=== WHAT IS REQUIRED ===
In the entries that follow, find every line containing "tags" and copy it.

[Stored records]
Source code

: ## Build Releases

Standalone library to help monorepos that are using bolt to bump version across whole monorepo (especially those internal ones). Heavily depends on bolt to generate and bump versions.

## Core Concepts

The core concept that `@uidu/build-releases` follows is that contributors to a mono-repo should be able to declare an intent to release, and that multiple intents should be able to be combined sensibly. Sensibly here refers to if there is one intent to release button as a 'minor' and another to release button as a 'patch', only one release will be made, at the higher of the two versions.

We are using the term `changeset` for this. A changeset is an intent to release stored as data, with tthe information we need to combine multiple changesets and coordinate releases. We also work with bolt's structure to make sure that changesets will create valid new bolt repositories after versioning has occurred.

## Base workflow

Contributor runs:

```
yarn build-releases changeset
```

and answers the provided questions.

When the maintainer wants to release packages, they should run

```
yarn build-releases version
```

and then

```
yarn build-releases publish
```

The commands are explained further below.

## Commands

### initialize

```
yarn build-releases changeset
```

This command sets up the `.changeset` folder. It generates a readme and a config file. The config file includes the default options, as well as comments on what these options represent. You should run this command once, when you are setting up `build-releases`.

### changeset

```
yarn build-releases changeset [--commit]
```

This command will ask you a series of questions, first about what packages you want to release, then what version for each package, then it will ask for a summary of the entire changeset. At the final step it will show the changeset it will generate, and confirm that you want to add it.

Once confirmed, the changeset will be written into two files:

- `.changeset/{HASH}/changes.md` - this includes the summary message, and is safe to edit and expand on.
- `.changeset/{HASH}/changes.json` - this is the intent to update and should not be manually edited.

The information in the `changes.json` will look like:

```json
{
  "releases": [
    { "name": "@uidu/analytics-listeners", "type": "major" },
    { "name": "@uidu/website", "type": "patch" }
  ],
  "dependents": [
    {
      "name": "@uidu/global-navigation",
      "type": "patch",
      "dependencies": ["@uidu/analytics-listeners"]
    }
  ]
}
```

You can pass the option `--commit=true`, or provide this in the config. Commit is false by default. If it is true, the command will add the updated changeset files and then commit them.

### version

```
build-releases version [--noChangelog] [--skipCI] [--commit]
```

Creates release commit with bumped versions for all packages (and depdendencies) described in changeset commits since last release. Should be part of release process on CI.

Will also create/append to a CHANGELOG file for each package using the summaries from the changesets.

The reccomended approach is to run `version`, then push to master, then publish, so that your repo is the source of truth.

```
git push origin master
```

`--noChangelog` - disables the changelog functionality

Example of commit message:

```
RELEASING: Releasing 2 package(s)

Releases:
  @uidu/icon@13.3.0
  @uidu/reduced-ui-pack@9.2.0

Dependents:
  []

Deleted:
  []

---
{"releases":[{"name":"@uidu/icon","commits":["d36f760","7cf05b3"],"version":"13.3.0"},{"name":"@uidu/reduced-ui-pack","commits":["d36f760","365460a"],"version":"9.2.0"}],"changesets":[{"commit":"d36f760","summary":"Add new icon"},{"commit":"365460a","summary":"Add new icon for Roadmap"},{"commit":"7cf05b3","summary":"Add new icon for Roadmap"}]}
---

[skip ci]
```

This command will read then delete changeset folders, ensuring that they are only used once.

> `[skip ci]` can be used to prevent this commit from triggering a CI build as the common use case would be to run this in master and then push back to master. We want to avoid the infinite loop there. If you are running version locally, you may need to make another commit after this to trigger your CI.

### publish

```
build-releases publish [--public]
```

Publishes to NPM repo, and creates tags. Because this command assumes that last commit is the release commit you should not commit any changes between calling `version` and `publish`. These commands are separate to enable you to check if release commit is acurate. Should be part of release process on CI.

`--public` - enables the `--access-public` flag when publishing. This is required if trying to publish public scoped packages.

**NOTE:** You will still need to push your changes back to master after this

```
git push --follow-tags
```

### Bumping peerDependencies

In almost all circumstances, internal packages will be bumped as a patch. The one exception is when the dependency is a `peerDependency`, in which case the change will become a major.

--

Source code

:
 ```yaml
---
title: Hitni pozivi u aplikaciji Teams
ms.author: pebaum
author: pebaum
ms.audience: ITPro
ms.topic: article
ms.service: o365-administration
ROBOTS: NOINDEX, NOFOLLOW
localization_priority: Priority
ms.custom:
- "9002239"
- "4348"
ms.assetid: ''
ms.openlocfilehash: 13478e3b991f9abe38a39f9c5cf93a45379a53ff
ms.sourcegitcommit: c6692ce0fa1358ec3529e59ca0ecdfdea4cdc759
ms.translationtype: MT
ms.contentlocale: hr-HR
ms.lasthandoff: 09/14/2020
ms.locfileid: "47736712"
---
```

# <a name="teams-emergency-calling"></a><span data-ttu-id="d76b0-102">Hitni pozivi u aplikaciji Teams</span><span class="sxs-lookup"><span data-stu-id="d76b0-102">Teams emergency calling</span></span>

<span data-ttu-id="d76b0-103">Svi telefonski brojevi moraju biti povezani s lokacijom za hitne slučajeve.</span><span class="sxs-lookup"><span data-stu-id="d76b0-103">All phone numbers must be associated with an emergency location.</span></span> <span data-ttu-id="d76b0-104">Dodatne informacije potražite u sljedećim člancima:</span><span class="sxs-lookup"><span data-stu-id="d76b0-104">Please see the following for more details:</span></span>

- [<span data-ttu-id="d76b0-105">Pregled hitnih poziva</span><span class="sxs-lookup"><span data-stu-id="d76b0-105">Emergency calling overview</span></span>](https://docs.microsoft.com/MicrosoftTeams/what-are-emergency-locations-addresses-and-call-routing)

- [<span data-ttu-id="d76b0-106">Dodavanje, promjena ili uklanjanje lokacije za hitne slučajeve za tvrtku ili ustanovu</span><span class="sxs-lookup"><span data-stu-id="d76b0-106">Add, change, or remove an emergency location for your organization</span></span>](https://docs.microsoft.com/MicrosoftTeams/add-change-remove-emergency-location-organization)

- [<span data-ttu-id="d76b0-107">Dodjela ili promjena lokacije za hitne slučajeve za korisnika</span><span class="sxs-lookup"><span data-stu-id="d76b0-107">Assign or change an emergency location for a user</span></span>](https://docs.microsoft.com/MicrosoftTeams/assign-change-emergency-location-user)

=== TASK RESULT ===
Publishes to NPM repo, and creates tags. Because this command assumes that last commit is the release commit you should not commit any changes between calling `version` and `publish`. These commands are separate to enable you to check if release commit is acurate. Should be part of release process on CI.
git push --follow-tags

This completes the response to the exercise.